Concomitant administration of BILR 355/r with emtricitabine/tenofovir disoproxil fumarate increases exposure to emtricitabine and tenofovir: a randomized, open-label, prospective study

Abstract

The objective of this study was to evaluate the pharmacokinetic interaction of ritonavir-boosted BILR 355 (BILR 355/r) with emtricitabine (FTC)/tenofovir disoproxil fumarate (TDF). This was an open-label, prospective study.
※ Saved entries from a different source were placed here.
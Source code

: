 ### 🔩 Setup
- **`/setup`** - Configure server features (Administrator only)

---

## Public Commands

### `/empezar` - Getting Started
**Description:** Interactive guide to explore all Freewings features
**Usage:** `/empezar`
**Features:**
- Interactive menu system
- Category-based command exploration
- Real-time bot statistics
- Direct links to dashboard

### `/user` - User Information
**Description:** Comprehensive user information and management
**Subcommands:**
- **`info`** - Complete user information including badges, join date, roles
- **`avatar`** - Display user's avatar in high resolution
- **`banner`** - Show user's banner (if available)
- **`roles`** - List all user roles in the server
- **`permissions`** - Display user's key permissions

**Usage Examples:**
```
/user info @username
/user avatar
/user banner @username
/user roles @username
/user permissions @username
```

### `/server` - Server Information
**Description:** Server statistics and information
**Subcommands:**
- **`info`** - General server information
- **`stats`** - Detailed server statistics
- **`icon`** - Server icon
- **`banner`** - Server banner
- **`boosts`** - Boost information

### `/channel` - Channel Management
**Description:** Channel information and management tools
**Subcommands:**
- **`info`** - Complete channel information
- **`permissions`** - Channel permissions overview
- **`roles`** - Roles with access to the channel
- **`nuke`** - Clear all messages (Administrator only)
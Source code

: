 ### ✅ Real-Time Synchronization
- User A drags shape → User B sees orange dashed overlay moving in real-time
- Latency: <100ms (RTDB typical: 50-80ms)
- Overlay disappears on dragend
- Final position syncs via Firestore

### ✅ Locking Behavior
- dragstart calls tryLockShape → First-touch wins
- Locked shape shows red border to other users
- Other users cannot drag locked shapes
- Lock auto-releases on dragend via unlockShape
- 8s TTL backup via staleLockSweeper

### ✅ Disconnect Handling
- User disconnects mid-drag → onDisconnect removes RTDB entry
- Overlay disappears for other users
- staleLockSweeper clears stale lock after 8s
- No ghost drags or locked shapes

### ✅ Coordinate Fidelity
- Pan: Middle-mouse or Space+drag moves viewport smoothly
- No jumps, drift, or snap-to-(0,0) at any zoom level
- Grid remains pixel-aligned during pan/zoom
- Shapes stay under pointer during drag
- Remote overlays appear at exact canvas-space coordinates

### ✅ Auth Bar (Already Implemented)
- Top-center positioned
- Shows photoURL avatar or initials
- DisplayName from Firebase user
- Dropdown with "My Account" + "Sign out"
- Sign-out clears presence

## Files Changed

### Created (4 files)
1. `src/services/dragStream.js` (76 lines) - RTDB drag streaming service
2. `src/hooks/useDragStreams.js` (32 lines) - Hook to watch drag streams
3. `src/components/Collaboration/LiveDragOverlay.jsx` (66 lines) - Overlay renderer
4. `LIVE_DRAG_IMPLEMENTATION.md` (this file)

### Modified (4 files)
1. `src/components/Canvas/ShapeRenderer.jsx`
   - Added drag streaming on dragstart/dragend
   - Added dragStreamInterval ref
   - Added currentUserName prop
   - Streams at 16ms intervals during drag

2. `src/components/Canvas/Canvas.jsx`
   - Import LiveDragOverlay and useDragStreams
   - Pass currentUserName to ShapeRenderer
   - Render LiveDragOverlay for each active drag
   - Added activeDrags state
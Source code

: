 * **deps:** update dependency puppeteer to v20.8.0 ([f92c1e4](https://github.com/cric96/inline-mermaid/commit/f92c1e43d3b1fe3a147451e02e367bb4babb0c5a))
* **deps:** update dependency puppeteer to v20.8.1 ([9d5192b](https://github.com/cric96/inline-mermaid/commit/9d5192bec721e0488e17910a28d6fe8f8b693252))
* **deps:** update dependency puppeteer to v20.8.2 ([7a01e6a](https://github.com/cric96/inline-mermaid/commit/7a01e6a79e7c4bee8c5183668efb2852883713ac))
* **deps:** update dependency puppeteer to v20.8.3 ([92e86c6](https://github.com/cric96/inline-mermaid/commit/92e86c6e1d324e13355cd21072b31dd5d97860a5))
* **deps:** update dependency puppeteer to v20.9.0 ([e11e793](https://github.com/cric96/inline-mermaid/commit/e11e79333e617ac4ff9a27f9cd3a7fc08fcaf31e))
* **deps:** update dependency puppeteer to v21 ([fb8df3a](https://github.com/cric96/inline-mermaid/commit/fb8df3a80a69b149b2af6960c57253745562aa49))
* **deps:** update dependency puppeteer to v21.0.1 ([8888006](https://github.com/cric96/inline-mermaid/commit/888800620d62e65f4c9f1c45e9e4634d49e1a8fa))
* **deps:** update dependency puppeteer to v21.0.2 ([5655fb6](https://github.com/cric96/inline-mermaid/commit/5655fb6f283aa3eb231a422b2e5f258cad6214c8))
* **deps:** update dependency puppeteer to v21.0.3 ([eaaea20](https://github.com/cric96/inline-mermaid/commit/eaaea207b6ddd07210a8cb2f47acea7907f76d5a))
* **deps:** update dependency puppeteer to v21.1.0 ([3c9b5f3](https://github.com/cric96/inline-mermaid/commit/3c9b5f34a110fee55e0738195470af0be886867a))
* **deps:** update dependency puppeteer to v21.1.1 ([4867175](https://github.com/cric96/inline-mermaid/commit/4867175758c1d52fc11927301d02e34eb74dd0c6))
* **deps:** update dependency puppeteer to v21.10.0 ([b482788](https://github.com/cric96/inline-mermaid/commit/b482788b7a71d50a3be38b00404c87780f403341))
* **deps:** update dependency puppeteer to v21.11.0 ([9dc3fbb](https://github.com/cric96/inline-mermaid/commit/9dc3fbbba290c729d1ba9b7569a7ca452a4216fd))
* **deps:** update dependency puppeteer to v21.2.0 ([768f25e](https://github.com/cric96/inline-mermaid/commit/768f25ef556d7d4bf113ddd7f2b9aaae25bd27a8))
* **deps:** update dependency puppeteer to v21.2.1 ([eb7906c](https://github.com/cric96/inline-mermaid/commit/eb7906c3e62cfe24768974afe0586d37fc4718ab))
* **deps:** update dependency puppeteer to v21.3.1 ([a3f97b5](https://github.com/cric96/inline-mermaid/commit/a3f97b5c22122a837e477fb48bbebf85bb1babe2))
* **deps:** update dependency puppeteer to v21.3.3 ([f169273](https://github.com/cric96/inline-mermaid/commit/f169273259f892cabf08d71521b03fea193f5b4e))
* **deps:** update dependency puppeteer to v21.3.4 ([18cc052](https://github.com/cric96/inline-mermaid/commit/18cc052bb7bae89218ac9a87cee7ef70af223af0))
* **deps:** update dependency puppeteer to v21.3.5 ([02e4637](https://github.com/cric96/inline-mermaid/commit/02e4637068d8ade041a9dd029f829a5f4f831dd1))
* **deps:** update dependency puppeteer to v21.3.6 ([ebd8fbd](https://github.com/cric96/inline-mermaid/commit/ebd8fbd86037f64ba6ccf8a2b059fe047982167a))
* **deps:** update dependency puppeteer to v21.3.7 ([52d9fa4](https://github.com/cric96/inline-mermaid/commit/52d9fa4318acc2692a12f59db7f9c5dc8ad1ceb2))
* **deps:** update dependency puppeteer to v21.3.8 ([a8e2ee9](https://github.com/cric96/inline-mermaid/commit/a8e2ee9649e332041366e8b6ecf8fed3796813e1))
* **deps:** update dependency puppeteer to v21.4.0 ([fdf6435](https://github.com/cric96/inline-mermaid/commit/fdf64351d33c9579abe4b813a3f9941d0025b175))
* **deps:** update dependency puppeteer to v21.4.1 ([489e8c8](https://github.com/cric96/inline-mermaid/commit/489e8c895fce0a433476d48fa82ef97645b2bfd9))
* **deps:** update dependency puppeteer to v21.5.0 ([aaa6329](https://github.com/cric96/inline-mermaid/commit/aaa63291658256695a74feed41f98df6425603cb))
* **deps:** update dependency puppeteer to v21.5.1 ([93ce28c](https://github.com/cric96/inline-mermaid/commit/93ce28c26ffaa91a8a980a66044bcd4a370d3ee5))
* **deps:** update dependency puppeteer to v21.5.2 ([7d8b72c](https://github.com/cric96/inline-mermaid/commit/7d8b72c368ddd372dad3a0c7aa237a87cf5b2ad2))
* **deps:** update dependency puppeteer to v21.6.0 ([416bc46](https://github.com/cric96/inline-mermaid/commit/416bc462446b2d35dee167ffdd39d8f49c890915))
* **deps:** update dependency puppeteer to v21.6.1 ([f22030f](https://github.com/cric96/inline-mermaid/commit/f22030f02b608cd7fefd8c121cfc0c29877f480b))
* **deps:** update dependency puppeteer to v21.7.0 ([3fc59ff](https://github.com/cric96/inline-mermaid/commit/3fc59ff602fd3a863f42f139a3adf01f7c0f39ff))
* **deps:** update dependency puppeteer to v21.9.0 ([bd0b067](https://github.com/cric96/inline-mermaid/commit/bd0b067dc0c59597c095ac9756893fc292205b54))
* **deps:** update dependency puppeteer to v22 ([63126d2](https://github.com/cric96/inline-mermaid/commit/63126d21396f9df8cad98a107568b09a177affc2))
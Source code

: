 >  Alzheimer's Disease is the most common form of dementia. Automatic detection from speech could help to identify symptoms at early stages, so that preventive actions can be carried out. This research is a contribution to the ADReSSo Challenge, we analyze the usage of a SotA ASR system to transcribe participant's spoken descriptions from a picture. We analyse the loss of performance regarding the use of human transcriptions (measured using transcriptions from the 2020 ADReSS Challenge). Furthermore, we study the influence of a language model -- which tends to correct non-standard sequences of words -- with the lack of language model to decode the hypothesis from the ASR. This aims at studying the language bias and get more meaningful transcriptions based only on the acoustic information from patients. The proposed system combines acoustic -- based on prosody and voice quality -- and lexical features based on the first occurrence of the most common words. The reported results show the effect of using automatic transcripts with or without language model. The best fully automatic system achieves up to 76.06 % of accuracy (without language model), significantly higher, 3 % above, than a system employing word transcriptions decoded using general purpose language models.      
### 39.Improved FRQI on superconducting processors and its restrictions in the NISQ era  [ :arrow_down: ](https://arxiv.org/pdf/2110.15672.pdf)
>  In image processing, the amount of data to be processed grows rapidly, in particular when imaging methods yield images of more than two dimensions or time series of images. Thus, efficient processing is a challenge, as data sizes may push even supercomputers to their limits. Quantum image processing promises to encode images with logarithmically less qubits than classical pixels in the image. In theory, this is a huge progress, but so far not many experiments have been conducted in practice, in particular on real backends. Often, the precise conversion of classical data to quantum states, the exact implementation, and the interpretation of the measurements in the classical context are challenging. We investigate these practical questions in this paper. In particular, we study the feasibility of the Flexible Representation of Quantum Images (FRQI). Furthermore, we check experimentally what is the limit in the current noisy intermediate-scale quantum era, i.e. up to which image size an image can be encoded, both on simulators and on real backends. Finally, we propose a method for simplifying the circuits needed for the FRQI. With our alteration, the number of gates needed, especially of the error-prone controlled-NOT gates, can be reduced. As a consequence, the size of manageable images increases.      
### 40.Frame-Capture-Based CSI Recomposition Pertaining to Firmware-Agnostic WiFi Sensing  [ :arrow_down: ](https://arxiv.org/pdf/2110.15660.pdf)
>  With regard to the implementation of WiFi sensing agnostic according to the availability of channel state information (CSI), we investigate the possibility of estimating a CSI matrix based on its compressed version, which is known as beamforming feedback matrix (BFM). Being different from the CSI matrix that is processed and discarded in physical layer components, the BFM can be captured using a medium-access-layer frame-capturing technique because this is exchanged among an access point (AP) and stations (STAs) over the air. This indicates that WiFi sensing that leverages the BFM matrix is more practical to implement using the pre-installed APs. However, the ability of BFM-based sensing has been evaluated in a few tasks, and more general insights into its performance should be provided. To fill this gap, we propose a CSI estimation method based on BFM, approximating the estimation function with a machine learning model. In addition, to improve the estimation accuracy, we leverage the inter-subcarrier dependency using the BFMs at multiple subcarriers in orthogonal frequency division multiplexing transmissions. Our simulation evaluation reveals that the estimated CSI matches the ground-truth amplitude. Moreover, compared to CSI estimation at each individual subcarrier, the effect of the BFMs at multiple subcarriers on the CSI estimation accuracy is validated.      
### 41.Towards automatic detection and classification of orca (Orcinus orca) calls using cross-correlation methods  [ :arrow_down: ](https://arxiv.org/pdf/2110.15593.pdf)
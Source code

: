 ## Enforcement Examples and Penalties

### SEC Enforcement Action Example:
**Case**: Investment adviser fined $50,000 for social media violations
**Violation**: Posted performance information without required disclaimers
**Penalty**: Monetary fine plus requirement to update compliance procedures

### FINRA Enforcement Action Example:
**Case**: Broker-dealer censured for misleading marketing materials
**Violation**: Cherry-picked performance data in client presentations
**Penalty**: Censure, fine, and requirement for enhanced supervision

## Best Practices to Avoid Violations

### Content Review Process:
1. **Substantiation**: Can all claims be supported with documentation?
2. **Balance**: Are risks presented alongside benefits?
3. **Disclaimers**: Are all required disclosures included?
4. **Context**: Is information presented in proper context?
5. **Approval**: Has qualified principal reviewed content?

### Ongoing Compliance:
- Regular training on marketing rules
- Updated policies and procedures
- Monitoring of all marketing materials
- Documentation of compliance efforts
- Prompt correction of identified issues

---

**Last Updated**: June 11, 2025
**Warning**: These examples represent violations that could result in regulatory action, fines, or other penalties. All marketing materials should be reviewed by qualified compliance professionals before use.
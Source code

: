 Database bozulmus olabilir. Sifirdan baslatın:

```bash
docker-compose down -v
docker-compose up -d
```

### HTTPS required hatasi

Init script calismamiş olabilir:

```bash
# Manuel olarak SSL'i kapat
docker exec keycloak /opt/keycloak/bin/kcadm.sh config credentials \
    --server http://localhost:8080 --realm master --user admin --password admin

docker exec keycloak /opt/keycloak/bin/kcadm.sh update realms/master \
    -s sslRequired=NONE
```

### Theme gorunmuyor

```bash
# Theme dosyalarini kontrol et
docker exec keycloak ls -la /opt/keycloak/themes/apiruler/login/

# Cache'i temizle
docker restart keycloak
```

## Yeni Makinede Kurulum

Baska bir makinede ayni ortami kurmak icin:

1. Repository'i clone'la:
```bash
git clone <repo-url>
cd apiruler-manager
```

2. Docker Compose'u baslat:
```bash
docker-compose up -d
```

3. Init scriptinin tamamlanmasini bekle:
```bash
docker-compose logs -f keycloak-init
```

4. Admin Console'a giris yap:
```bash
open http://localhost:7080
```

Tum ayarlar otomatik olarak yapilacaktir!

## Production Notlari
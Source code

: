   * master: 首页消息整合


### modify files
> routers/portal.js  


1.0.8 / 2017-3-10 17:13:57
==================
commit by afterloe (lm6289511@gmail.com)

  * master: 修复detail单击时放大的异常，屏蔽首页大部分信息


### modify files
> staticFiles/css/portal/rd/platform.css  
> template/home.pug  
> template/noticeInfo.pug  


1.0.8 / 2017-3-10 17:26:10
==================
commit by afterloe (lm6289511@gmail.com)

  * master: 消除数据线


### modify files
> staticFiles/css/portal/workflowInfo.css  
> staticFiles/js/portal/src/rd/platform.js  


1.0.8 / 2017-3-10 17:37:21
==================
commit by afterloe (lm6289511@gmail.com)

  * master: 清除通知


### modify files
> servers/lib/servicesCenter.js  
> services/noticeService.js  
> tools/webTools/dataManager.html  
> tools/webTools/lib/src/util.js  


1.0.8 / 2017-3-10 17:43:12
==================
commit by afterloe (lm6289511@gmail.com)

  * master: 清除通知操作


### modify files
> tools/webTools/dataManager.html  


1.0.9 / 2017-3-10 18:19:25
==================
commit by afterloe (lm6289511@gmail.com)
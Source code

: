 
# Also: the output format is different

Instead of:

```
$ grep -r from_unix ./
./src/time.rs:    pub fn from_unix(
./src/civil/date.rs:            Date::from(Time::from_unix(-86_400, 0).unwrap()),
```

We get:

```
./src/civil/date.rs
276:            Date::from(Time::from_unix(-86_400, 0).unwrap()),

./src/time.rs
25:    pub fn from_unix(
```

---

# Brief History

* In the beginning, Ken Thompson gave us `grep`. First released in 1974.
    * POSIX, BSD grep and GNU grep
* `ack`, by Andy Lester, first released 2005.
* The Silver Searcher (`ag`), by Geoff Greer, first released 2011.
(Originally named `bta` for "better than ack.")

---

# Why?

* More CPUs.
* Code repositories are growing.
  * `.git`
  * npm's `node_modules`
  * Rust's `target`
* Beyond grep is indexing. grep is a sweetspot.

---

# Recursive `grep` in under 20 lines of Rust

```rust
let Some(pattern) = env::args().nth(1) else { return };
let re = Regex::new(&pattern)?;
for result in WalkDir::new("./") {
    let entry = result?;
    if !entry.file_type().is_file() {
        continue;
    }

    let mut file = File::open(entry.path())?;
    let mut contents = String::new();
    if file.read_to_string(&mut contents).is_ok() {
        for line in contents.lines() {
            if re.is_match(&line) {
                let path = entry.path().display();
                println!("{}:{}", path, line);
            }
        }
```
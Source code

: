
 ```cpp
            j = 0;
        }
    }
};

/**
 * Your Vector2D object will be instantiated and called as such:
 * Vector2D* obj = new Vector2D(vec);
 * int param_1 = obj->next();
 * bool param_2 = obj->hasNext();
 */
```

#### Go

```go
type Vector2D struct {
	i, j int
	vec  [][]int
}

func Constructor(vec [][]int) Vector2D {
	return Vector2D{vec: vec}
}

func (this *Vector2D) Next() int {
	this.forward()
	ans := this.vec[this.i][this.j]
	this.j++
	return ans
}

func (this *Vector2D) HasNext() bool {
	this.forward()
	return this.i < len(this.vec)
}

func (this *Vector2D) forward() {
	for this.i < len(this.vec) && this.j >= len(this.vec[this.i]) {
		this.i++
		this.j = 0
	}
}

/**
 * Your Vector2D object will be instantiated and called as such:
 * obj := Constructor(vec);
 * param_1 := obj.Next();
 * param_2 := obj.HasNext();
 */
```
For Group A, 26 healthy subjects were given FTC/TDF (200/300 mg) once daily (QD) for 7 days and then co-administered with BILR 355/r (150/100 mg) twice daily (bid) for an additional 7 days. Pharmacokinetics assessments were performed at days 7 and 14. For Group B, eight subjects were given BILR 355/r (150/100 mg) bid for 7 days. The pharmacokinetic data from Group B were also pooled with Group B subjects from other similar studies performed in parallel to this study. After co-administration with BILR 355/r, the geometric mean ratio (GMR, %) and 90% confidence interval (CI, %) of combined versus alone treatment for FTC AUC(0-24,ss) , C(max,ss) and C(0-12,ss) were 160 (154-166), 128 (121-136) and 223 (206-241), respectively; and for tenofovir AUC(0-24,ss) , C(max,ss) and C(24,ss) were 126 (121-132), 131 (117-146) and 132 (124-140), respectively. Co-administration with FTC/TDF resulted in an 18% increase in AUC(0-12,ss) , 14% increase in C(max,ss) and 19% increase in C(12,ss) for BILR 355. BILR 355 was well tolerated in this study. There was no evidence of increased risk of TFV or FTC toxicity upon co-administration of FTC/TDF with BILR 355/r.